- Directed by: Alex Garland
- Written by: Alex Garland
- Based on: Elden Ring by FromSoftware
- Produced by: Andrew Macdonald; Allon Reich; Peter Rice; George R. R. Martin; Vince Gerardis;
- Starring: Kit Connor; Cailee Spaeny; Ben Whishaw; Nick Offerman; Tom Burke; Havana Rose Liu; Sonoya Mizuno; Emma Laird; Peter Serafinowicz; Jonathan Pryce;
- Cinematography: David J. Thompson
- Production companies: A24; DNA Films; Bandai Namco Filmworks;
- Distributed by: A24
- Release date: March 3, 2028;
- Countries: United States; United Kingdom; Japan;
- Language: English
- Budget: $100 million+

= Elden Ring (film) =

Upcoming dark fantasy action film

Elden Ring is an upcoming epic dark fantasy action film written and directed by Alex Garland, and based on the 2022 video game Elden Ring developed by FromSoftware. It stars Kit Connor, Cailee Spaeny, Ben Whishaw, Nick Offerman, Tom Burke, Havana Rose Liu, Sonoya Mizuno, Emma Laird, Peter Serafinowicz, and Jonathan Pryce.

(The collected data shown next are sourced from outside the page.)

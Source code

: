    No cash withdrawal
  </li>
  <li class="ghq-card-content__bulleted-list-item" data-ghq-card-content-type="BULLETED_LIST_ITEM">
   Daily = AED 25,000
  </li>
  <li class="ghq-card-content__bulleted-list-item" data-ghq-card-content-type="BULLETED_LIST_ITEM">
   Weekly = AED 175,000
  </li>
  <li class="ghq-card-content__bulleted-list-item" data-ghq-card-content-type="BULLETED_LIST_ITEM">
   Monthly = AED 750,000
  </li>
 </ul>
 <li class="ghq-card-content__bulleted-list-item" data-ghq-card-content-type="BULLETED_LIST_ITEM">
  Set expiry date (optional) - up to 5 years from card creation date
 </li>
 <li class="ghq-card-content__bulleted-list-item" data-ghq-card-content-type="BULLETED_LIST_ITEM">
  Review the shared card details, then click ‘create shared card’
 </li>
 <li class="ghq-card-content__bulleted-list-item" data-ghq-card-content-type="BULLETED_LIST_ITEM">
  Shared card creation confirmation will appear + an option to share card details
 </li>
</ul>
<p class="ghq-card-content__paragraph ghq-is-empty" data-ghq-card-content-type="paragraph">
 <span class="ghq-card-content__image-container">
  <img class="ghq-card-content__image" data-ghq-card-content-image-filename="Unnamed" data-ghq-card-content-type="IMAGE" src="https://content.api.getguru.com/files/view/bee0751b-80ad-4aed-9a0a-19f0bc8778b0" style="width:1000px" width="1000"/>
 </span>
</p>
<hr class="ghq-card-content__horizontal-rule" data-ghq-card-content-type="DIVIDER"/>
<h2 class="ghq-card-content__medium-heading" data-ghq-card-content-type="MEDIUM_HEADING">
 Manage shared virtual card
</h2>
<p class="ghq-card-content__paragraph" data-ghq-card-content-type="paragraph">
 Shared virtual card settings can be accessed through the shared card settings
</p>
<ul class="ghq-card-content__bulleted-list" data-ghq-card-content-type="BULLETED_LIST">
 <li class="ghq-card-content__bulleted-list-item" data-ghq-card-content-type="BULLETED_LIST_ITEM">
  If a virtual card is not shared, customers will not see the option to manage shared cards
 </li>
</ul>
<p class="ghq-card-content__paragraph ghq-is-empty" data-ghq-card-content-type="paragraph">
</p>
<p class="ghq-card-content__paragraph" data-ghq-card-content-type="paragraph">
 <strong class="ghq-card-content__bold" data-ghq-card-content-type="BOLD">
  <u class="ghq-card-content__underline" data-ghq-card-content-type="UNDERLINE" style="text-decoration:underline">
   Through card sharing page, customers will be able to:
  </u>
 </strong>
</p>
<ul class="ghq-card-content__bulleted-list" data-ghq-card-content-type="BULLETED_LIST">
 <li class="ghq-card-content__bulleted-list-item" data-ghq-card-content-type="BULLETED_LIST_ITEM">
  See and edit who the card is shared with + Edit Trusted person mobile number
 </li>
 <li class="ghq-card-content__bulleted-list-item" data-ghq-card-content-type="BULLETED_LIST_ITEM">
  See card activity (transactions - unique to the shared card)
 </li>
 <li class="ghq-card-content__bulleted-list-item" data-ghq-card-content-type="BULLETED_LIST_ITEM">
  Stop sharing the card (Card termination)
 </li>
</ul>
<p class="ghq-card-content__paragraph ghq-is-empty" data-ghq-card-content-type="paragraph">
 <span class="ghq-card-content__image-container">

Elden Ring is scheduled to be released in the United States by A24 on March 3, 2028.

==Premise==
In a place known as the Lands Between, the powerful Elden Ring has been shattered with its shards divided amongst corrupted demigods.

==Cast==
- Kit Connor
- Cailee Spaeny
- Ben Whishaw
- Nick Offerman
- Tom Burke
- Havana Rose Liu
- Sonoya Mizuno
- Emma Laird
- Peter Serafinowicz
- Jonathan Pryce
- Ruby Cruz
- John Hodgkinson
- Jefferson Hall

==Production==
In June 2024, Elden Ring (2022) director Hidetaka Miyazaki said he was open to a "very strong partner" adapting the game to other mediums. The game's worldbuilding writer George R. R. Martin teased a film or television adaptation a few days later, playfully denying knowledge. Shortly thereafter, director Alex Garland privately shared his experience playing Elden Ring with A24's head of film, Noah Sacco, impressing him to support pursuing an adaptation. After Garland wrote a 160-page spec script, accompanied by forty pages of imagery, Sacco flew him to Japan to sign a deal with FromSoftware, the developer of the game.

In May 2025, a live-action film adaptation was announced to be in development at A24, with Garland hired to write and direct the film. Additionally, Kit Connor joined the cast. In July, Cailee Spaeny and Ben Whishaw were reported to be in talks to star in the film. Connor, Spaeny and Whishaw would be officially confirmed to star in April 2026, with Nick Offerman, Sonoya Mizuno, Emma Laird and Jonathan Pryce among additional cast announced.

===Filming===
Principal photography began in April 2026 on location in the United Kingdom, including Scotland. Multiple locations around North Wales were used for filming in May, including Dinorwic quarry, Dolbadarn Castle, and Conwy Castle. Filming of scenes in Iceland took place in summer. According to The Hollywood Reporter, the film's production budget was "well over $100 million". Filming wrapped on July 30, 2026. David J. Thompson served as the cinematographer.

==Release==
Elden Ring is scheduled to be released in the United States on March 3, 2028 in theatres and in IMAX.